## Your task:
Repeat the data below exactly, dropping any pictures it holds.

=== Supplied information ===

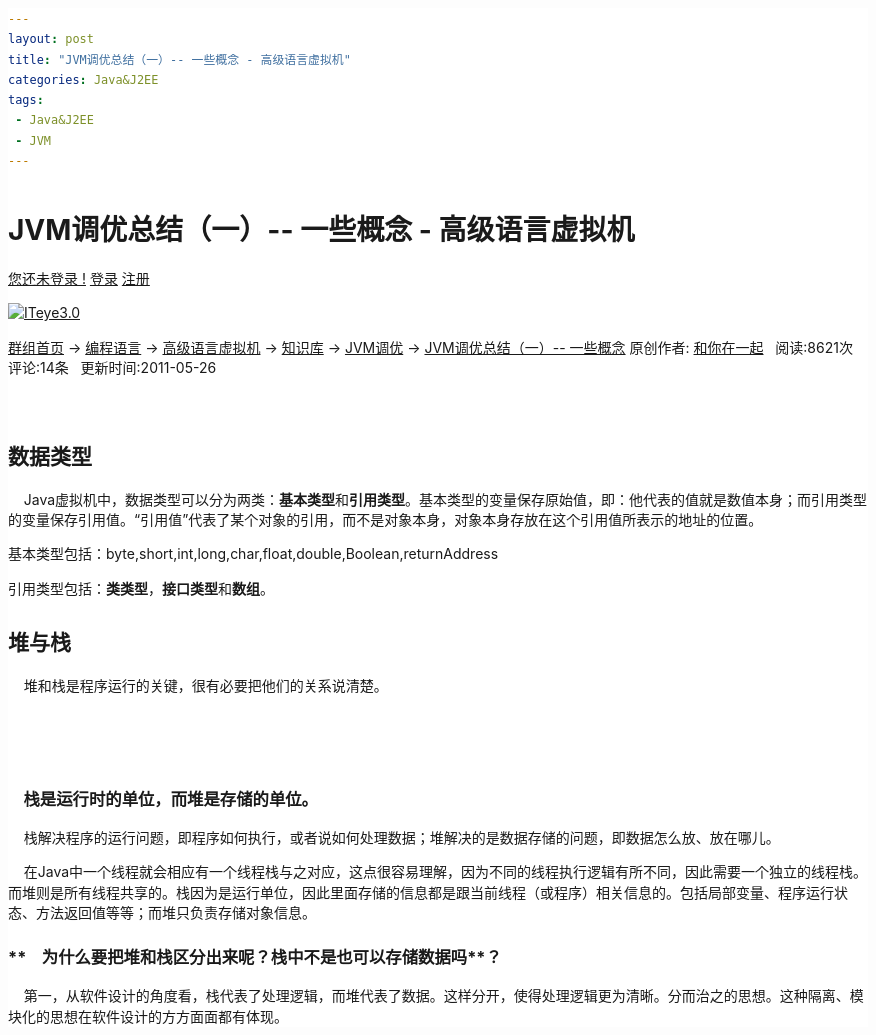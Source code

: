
 ```yaml
---
layout: post
title: "JVM调优总结（一）-- 一些概念 - 高级语言虚拟机"
categories: Java&J2EE
tags: 
 - Java&J2EE
 - JVM
--- 
```


# JVM调优总结（一）-- 一些概念 - 高级语言虚拟机

[您还未登录 !](http://hllvm.group.iteye.com/login "登录") [登录](http://hllvm.group.iteye.com/login) [注册](http://hllvm.group.iteye.com/signup)

[![ITeye3.0]( "ITeye-最棒的软件开发交流社区")](http://www.iteye.com/)

[]()

[群组首页](http://www.iteye.com/groups) → [编程语言](http://hllvm.group.iteye.com/groups/category/language) → [高级语言虚拟机](http://hllvm.group.iteye.com/) → [知识库](http://hllvm.group.iteye.com/group/wiki) → [JVM调优](http://hllvm.group.iteye.com/group/wiki?category_id=301) → [JVM调优总结（一）-- 一些概念]()
原创作者: [和你在一起](http://www.javaeye.com/topic/518623)   阅读:8621次   评论:14条   更新时间:2011-05-26    

 

## **数据类型**

    Java虚拟机中，数据类型可以分为两类：**基本类型**和**引用类型**。基本类型的变量保存原始值，即：他代表的值就是数值本身；而引用类型的变量保存引用值。“引用值”代表了某个对象的引用，而不是对象本身，对象本身存放在这个引用值所表示的地址的位置。

基本类型包括：byte,short,int,long,char,float,double,Boolean,returnAddress

引用类型包括：**类类型**，**接口类型**和**数组**。

## **堆与栈**

    堆和栈是程序运行的关键，很有必要把他们的关系说清楚。

 

   ![]()

###     **栈是运行时的单位，而堆是存储的单位**。

    栈解决程序的运行问题，即程序如何执行，或者说如何处理数据；堆解决的是数据存储的问题，即数据怎么放、放在哪儿。

    在Java中一个线程就会相应有一个线程栈与之对应，这点很容易理解，因为不同的线程执行逻辑有所不同，因此需要一个独立的线程栈。而堆则是所有线程共享的。栈因为是运行单位，因此里面存储的信息都是跟当前线程（或程序）相关信息的。包括局部变量、程序运行状态、方法返回值等等；而堆只负责存储对象信息。

### **    为什么要把堆和栈区分出来呢？栈中不是也可以存储数据吗**？

    第一，从软件设计的角度看，栈代表了处理逻辑，而堆代表了数据。这样分开，使得处理逻辑更为清晰。分而治之的思想。这种隔离、模块化的思想在软件设计的方方面面都有体现。
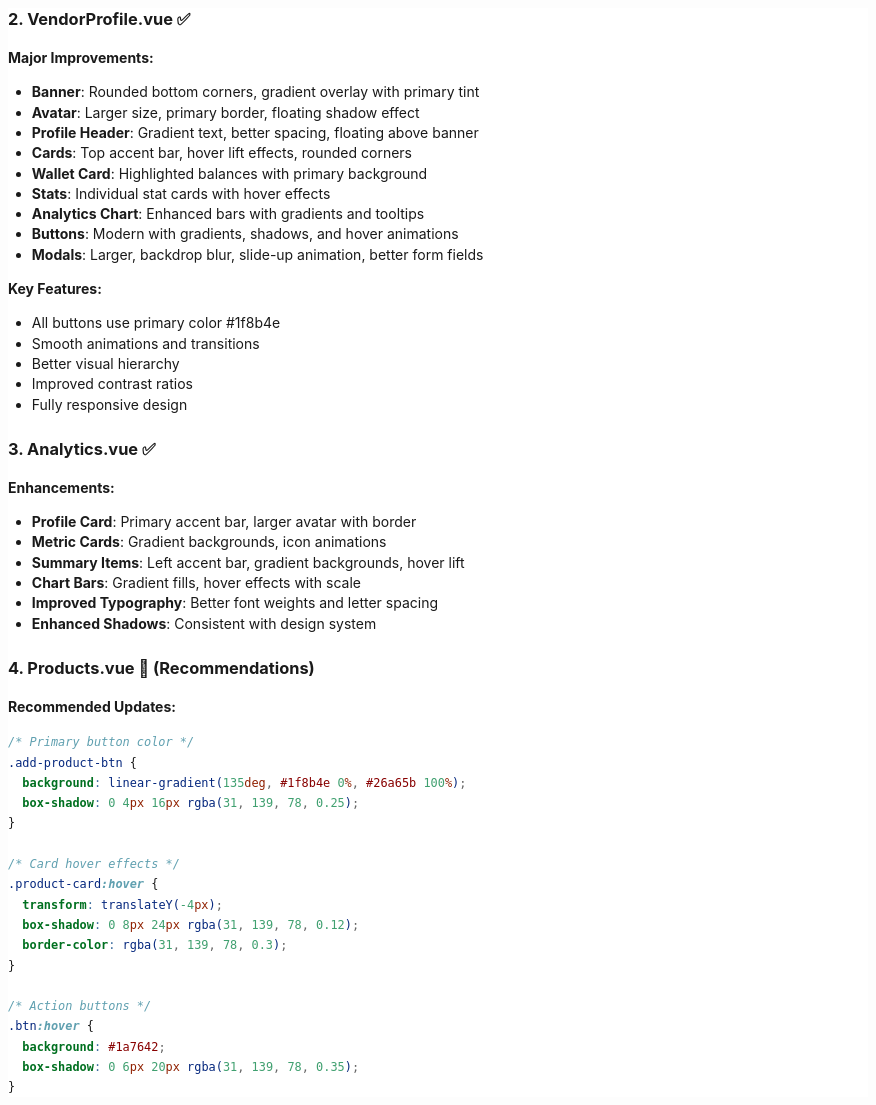 ### 2. VendorProfile.vue ✅
**Major Improvements:**
- **Banner**: Rounded bottom corners, gradient overlay with primary tint
- **Avatar**: Larger size, primary border, floating shadow effect
- **Profile Header**: Gradient text, better spacing, floating above banner
- **Cards**: Top accent bar, hover lift effects, rounded corners
- **Wallet Card**: Highlighted balances with primary background
- **Stats**: Individual stat cards with hover effects
- **Analytics Chart**: Enhanced bars with gradients and tooltips
- **Buttons**: Modern with gradients, shadows, and hover animations
- **Modals**: Larger, backdrop blur, slide-up animation, better form fields

**Key Features:**
- All buttons use primary color #1f8b4e
- Smooth animations and transitions
- Better visual hierarchy
- Improved contrast ratios
- Fully responsive design

### 3. Analytics.vue ✅
**Enhancements:**
- **Profile Card**: Primary accent bar, larger avatar with border
- **Metric Cards**: Gradient backgrounds, icon animations
- **Summary Items**: Left accent bar, gradient backgrounds, hover lift
- **Chart Bars**: Gradient fills, hover effects with scale
- **Improved Typography**: Better font weights and letter spacing
- **Enhanced Shadows**: Consistent with design system

### 4. Products.vue 🔄 (Recommendations)
**Recommended Updates:**
```css
/* Primary button color */
.add-product-btn {
  background: linear-gradient(135deg, #1f8b4e 0%, #26a65b 100%);
  box-shadow: 0 4px 16px rgba(31, 139, 78, 0.25);
}

/* Card hover effects */
.product-card:hover {
  transform: translateY(-4px);
  box-shadow: 0 8px 24px rgba(31, 139, 78, 0.12);
  border-color: rgba(31, 139, 78, 0.3);
}

/* Action buttons */
.btn:hover {
  background: #1a7642;
  box-shadow: 0 6px 20px rgba(31, 139, 78, 0.35);
}
```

===

## Answer section:
Source code

:
 ```yaml
---
layout: post
title: "JVM调优总结（一）-- 一些概念 - 高级语言虚拟机"
categories: Java&J2EE
tags: 
 - Java&J2EE
 - JVM
--- 
```


# JVM调优总结（一）-- 一些概念 - 高级语言虚拟机

[您还未登录 !](http://hllvm.group.iteye.com/login "登录") [登录](http://hllvm.group.iteye.com/login) [注册](http://hllvm.group.iteye.com/signup)

[![ITeye3.0]( "ITeye-最棒的软件开发交流社区")](http://www.iteye.com/)

[]()

[群组首页](http://www.iteye.com/groups) → [编程语言](http://hllvm.group.iteye.com/groups/category/language) → [高级语言虚拟机](http://hllvm.group.iteye.com/) → [知识库](http://hllvm.group.iteye.com/group/wiki) → [JVM调优](http://hllvm.group.iteye.com/group/wiki?category_id=301) → [JVM调优总结（一）-- 一些概念]()
原创作者: [和你在一起](http://www.javaeye.com/topic/518623)   阅读:8621次   评论:14条   更新时间:2011-05-26    

 

## **数据类型**

    Java虚拟机中，数据类型可以分为两类：**基本类型**和**引用类型**。基本类型的变量保存原始值，即：他代表的值就是数值本身；而引用类型的变量保存引用值。“引用值”代表了某个对象的引用，而不是对象本身，对象本身存放在这个引用值所表示的地址的位置。

基本类型包括：byte,short,int,long,char,float,double,Boolean,returnAddress

引用类型包括：**类类型**，**接口类型**和**数组**。

## **堆与栈**

    堆和栈是程序运行的关键，很有必要把他们的关系说清楚。

 

   ![]()

###     **栈是运行时的单位，而堆是存储的单位**。

    栈解决程序的运行问题，即程序如何执行，或者说如何处理数据；堆解决的是数据存储的问题，即数据怎么放、放在哪儿。

    在Java中一个线程就会相应有一个线程栈与之对应，这点很容易理解，因为不同的线程执行逻辑有所不同，因此需要一个独立的线程栈。而堆则是所有线程共享的。栈因为是运行单位，因此里面存储的信息都是跟当前线程（或程序）相关信息的。包括局部变量、程序运行状态、方法返回值等等；而堆只负责存储对象信息。

### **    为什么要把堆和栈区分出来呢？栈中不是也可以存储数据吗**？

    第一，从软件设计的角度看，栈代表了处理逻辑，而堆代表了数据。这样分开，使得处理逻辑更为清晰。分而治之的思想。这种隔离、模块化的思想在软件设计的方方面面都有体现。
 ### 2. VendorProfile.vue ✅
**Major Improvements:**
- **Banner**: Rounded bottom corners, gradient overlay with primary tint
- **Avatar**: Larger size, primary border, floating shadow effect
- **Profile Header**: Gradient text, better spacing, floating above banner
- **Cards**: Top accent bar, hover lift effects, rounded corners
- **Wallet Card**: Highlighted balances with primary background
- **Stats**: Individual stat cards with hover effects
- **Analytics Chart**: Enhanced bars with gradients and tooltips
- **Buttons**: Modern with gradients, shadows, and hover animations
- **Modals**: Larger, backdrop blur, slide-up animation, better form fields

**Key Features:**
- All buttons use primary color #1f8b4e
- Smooth animations and transitions
- Better visual hierarchy
- Improved contrast ratios
- Fully responsive design

### 3. Analytics.vue ✅
**Enhancements:**
- **Profile Card**: Primary accent bar, larger avatar with border
- **Metric Cards**: Gradient backgrounds, icon animations
- **Summary Items**: Left accent bar, gradient backgrounds, hover lift
- **Chart Bars**: Gradient fills, hover effects with scale
- **Improved Typography**: Better font weights and letter spacing
- **Enhanced Shadows**: Consistent with design system

### 4. Products.vue 🔄 (Recommendations)
**Recommended Updates:**
```css
/* Primary button color */
.add-product-btn {
  background: linear-gradient(135deg, #1f8b4e 0%, #26a65b 100%);
  box-shadow: 0 4px 16px rgba(31, 139, 78, 0.25);
}

/* Card hover effects */
.product-card:hover {
  transform: translateY(-4px);
  box-shadow: 0 8px 24px rgba(31, 139, 78, 0.12);
  border-color: rgba(31, 139, 78, 0.3);
}

/* Action buttons */
.btn:hover {
  background: #1a7642;
  box-shadow: 0 6px 20px rgba(31, 139, 78, 0.35);
}
```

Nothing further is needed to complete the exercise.